I just finished an aloe cleanse and now I am starting something that is called SP CLEANSE and just allowing myself to follow my body.

I miss my room I rent…I haven’t been there..I was working with circus people but tomorrow I will go there I think…why am I so tired…I am just so out of it..

I feel pre exhausted…Like I am building up for the show that will for sure be truly exhausting…I am excited ..I am scared out of my wits but not that scared…I am subdued in a way…

I am awaiting my travels this summer…I am aware I have no clothes…I need to get a sense of myself and myself isn’t being a great friend…I have become boring and disconnected from others and very very selfish and self focuses and feel like…I hate it…I hate working on my stuff and being all about me but I also know it is important and soon will feel totally normal and I will be able to place my legs under my shoulders again.

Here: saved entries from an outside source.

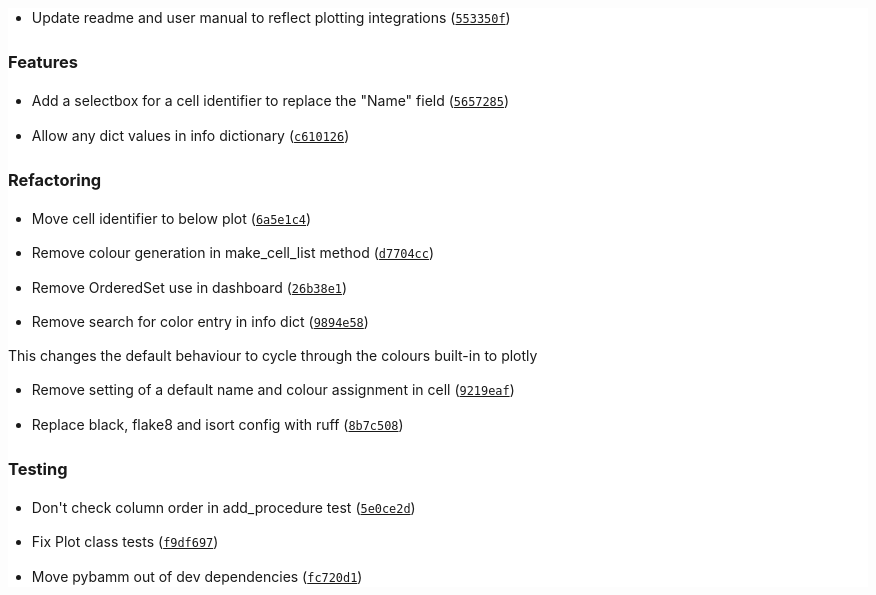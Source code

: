 - Update readme and user manual to reflect plotting integrations
  ([`553350f`](https://github.com/ImperialCollegeLondon/PyProBE/commit/553350f85934d31c952964e6e93e9e5b5a06b280))

### Features

- Add a selectbox for a cell identifier to replace the "Name" field
  ([`5657285`](https://github.com/ImperialCollegeLondon/PyProBE/commit/5657285a35e5e06fbd47fa0ea2892eff8de160cc))

- Allow any dict values in info dictionary
  ([`c610126`](https://github.com/ImperialCollegeLondon/PyProBE/commit/c610126351ceae10446e3b9d82caf3614c8f60f5))

### Refactoring

- Move cell identifier to below plot
  ([`6a5e1c4`](https://github.com/ImperialCollegeLondon/PyProBE/commit/6a5e1c45e0fd8b30821c7b04968dafcacf240af7))

- Remove colour generation in make_cell_list method
  ([`d7704cc`](https://github.com/ImperialCollegeLondon/PyProBE/commit/d7704cc825a3004c25461ebd5438fdc0d339d62d))

- Remove OrderedSet use in dashboard
  ([`26b38e1`](https://github.com/ImperialCollegeLondon/PyProBE/commit/26b38e1f720521bef0e425b4c2b7b76267afa404))

- Remove search for color entry in info dict
  ([`9894e58`](https://github.com/ImperialCollegeLondon/PyProBE/commit/9894e5864af0615e3e71ee5429ceccc22e847abb))

This changes the default behaviour to cycle through the colours built-in to plotly

- Remove setting of a default name and colour assignment in cell
  ([`9219eaf`](https://github.com/ImperialCollegeLondon/PyProBE/commit/9219eaf00ffba786f04422457c4c408667ff982b))

- Replace black, flake8 and isort config with ruff
  ([`8b7c508`](https://github.com/ImperialCollegeLondon/PyProBE/commit/8b7c5088ca646562725d180c937a1abaa833ba5a))

### Testing

- Don't check column order in add_procedure test
  ([`5e0ce2d`](https://github.com/ImperialCollegeLondon/PyProBE/commit/5e0ce2dc1c137ab1dab3a24a8c3321970e6d48e1))

- Fix Plot class tests
  ([`f9df697`](https://github.com/ImperialCollegeLondon/PyProBE/commit/f9df697428fafd44e7809a0005fe181e61733b81))

- Move pybamm out of dev dependencies
  ([`fc720d1`](https://github.com/ImperialCollegeLondon/PyProBE/commit/fc720d13692096d3f08e74eb8d97b0c9175edbdd))

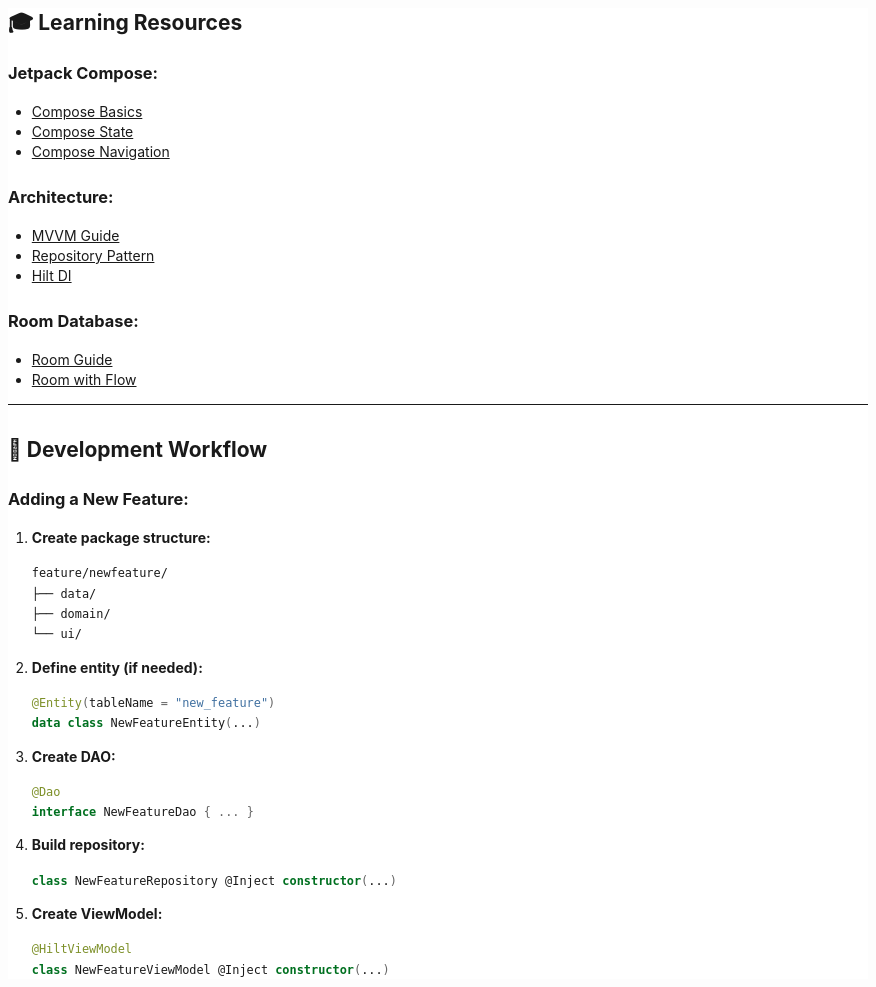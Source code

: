 ## 🎓 Learning Resources

### Jetpack Compose:
- [Compose Basics](https://developer.android.com/jetpack/compose/tutorial)
- [Compose State](https://developer.android.com/jetpack/compose/state)
- [Compose Navigation](https://developer.android.com/jetpack/compose/navigation)

### Architecture:
- [MVVM Guide](https://developer.android.com/topic/architecture)
- [Repository Pattern](https://developer.android.com/topic/architecture/data-layer)
- [Hilt DI](https://developer.android.com/training/dependency-injection/hilt-android)

### Room Database:
- [Room Guide](https://developer.android.com/training/data-storage/room)
- [Room with Flow](https://developer.android.com/training/data-storage/room/async-queries)

---

## 🎯 Development Workflow

### Adding a New Feature:

1. **Create package structure:**
   ```
   feature/newfeature/
   ├── data/
   ├── domain/
   └── ui/
   ```

2. **Define entity (if needed):**
   ```kotlin
   @Entity(tableName = "new_feature")
   data class NewFeatureEntity(...)
   ```

3. **Create DAO:**
   ```kotlin
   @Dao
   interface NewFeatureDao { ... }
   ```

4. **Build repository:**
   ```kotlin
   class NewFeatureRepository @Inject constructor(...)
   ```

5. **Create ViewModel:**
   ```kotlin
   @HiltViewModel
   class NewFeatureViewModel @Inject constructor(...)
   ```
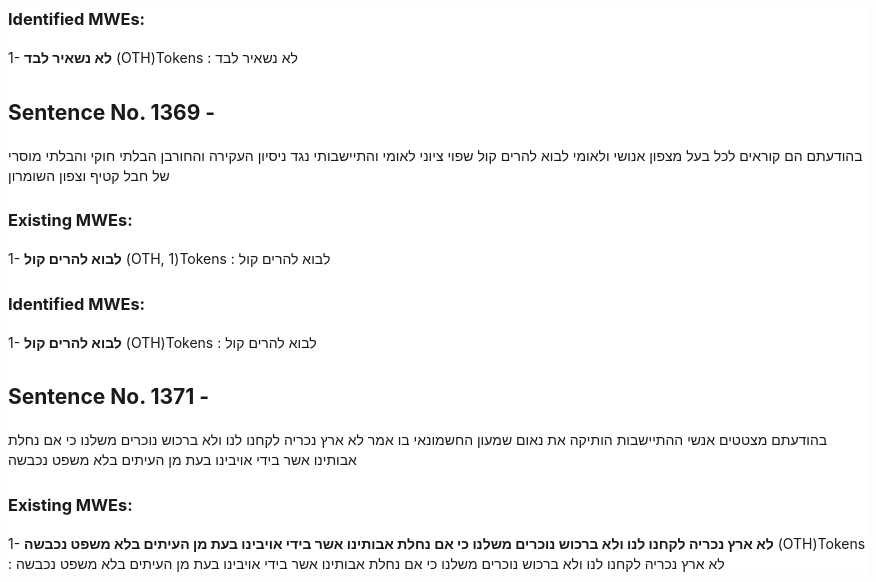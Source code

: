 ### Identified MWEs: 
1- **לא נשאיר לבד** (OTH)Tokens : 
לא
נשאיר
לבד

## Sentence No. 1369 - 
בהודעתם הם קוראים לכל בעל מצפון אנושי ולאומי לבוא להרים קול שפוי ציוני לאומי והתיישבותי נגד ניסיון העקירה והחורבן הבלתי חוקי והבלתי מוסרי של חבל קטיף וצפון השומרון
### Existing MWEs: 
1- **לבוא להרים קול** (OTH, 1)Tokens : 
לבוא
להרים
קול

### Identified MWEs: 
1- **לבוא להרים קול** (OTH)Tokens : 
לבוא
להרים
קול

## Sentence No. 1371 - 
בהודעתם מצטטים אנשי ההתיישבות הותיקה את נאום שמעון החשמונאי בו אמר לא ארץ נכריה לקחנו לנו ולא ברכוש נוכרים משלנו כי אם נחלת אבותינו אשר בידי אויבינו בעת מן העיתים בלא משפט נכבשה
### Existing MWEs: 
1- **לא ארץ נכריה לקחנו לנו ולא ברכוש נוכרים משלנו כי אם נחלת אבותינו אשר בידי אויבינו בעת מן העיתים בלא משפט נכבשה** (OTH)Tokens : 
לא
ארץ
נכריה
לקחנו
לנו
ולא
ברכוש
נוכרים
משלנו
כי
אם
נחלת
אבותינו
אשר
בידי
אויבינו
בעת
מן
העיתים
בלא
משפט
נכבשה

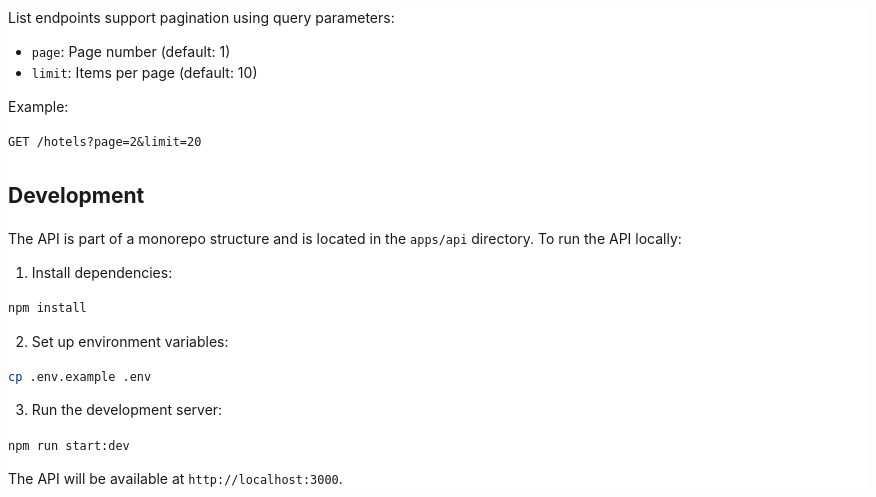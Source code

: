 List endpoints support pagination using query parameters:
- `page`: Page number (default: 1)
- `limit`: Items per page (default: 10)

Example:
```http
GET /hotels?page=2&limit=20
```

## Development

The API is part of a monorepo structure and is located in the `apps/api` directory. To run the API locally:

1. Install dependencies:
```bash
npm install
```

2. Set up environment variables:
```bash
cp .env.example .env
```

3. Run the development server:
```bash
npm run start:dev
```

The API will be available at `http://localhost:3000`. 

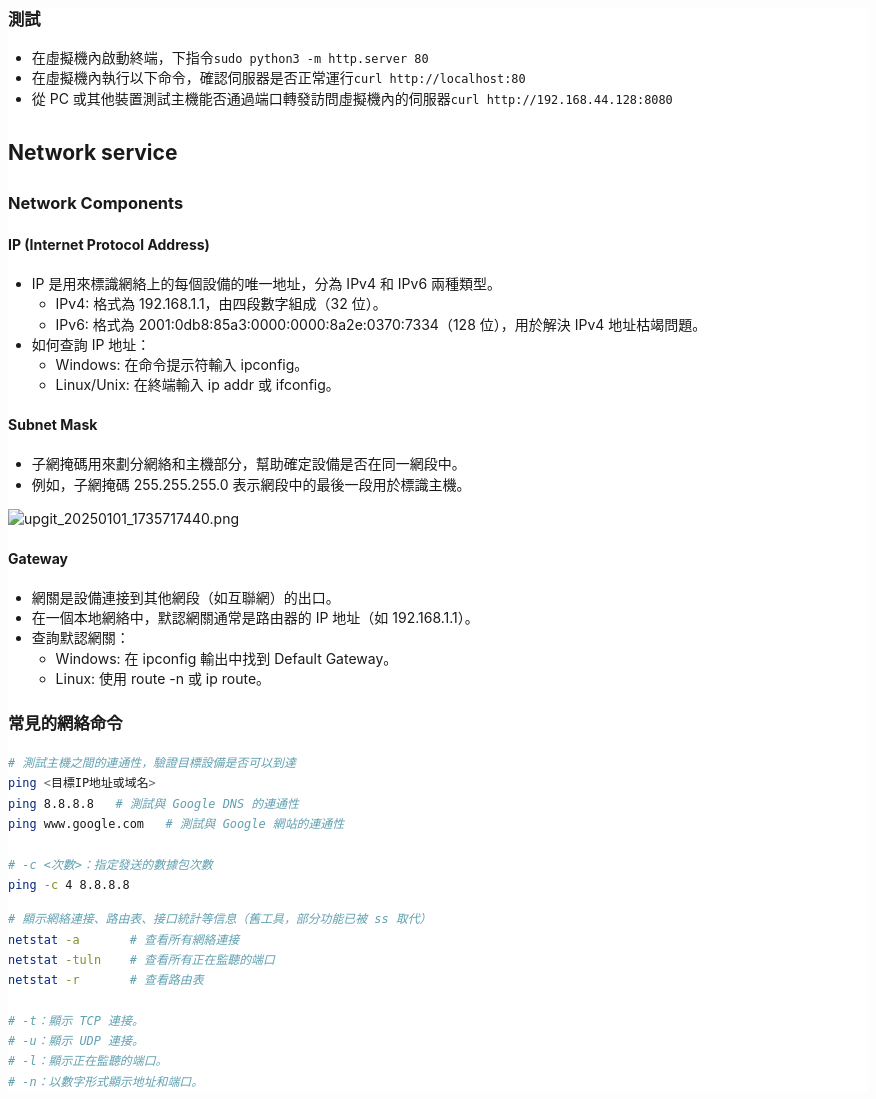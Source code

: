 ### 測試

-   在虛擬機內啟動終端，下指令`sudo python3 -m http.server 80
`
-   在虛擬機內執行以下命令，確認伺服器是否正常運行`curl http://localhost:80`
-   從 PC 或其他裝置測試主機能否通過端口轉發訪問虛擬機內的伺服器`curl http://192.168.44.128:8080`

## Network service

### Network Components

#### IP (Internet Protocol Address)

-   IP 是用來標識網絡上的每個設備的唯一地址，分為 IPv4 和 IPv6 兩種類型。
    -   IPv4: 格式為 192.168.1.1，由四段數字組成（32 位）。
    -   IPv6: 格式為 2001:0db8:85a3:0000:0000:8a2e:0370:7334（128 位），用於解決 IPv4 地址枯竭問題。
-   如何查詢 IP 地址：
    -   Windows: 在命令提示符輸入 ipconfig。
    -   Linux/Unix: 在終端輸入 ip addr 或 ifconfig。

#### Subnet Mask

-   子網掩碼用來劃分網絡和主機部分，幫助確定設備是否在同一網段中。
-   例如，子網掩碼 255.255.255.0 表示網段中的最後一段用於標識主機。

![upgit_20250101_1735717440.png](https://raw.githubusercontent.com/kcwc1029/obsidian-upgit-image/main/2025/01/upgit_20250101_1735717440.png)

#### Gateway

-   網關是設備連接到其他網段（如互聯網）的出口。
-   在一個本地網絡中，默認網關通常是路由器的 IP 地址（如 192.168.1.1）。
-   查詢默認網關：
    -   Windows: 在 ipconfig 輸出中找到 Default Gateway。
    -   Linux: 使用 route -n 或 ip route。

### 常見的網絡命令

```bash
# 測試主機之間的連通性，驗證目標設備是否可以到達
ping <目標IP地址或域名>
ping 8.8.8.8   # 測試與 Google DNS 的連通性
ping www.google.com   # 測試與 Google 網站的連通性

# -c <次數>：指定發送的數據包次數
ping -c 4 8.8.8.8
```

```bash
# 顯示網絡連接、路由表、接口統計等信息（舊工具，部分功能已被 ss 取代）
netstat -a       # 查看所有網絡連接
netstat -tuln    # 查看所有正在監聽的端口
netstat -r       # 查看路由表

# -t：顯示 TCP 連接。
# -u：顯示 UDP 連接。
# -l：顯示正在監聽的端口。
# -n：以數字形式顯示地址和端口。
```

I have a structure for my circus dance at the start of the show…I hope to have my egg costume …tomorrow…who knows…all is going well…but really…who knows and who cares but for a little pin in the wall that said…been there done that.

Love susie

Kitchen

making Jewbana

Since Aug 16th 2018 I have started to decide I will do a one woman show. FOR REALS. A lifelong one day is now fast approaching. I have booked a theater and rented a home bought tickets for my family and I and have spent the last 4 months penning a script with one of my creative besties…Ms. Nedra Gallegos…

The script is ironing itself out and I have begunto put it on its feet then off to rewrite and then back on.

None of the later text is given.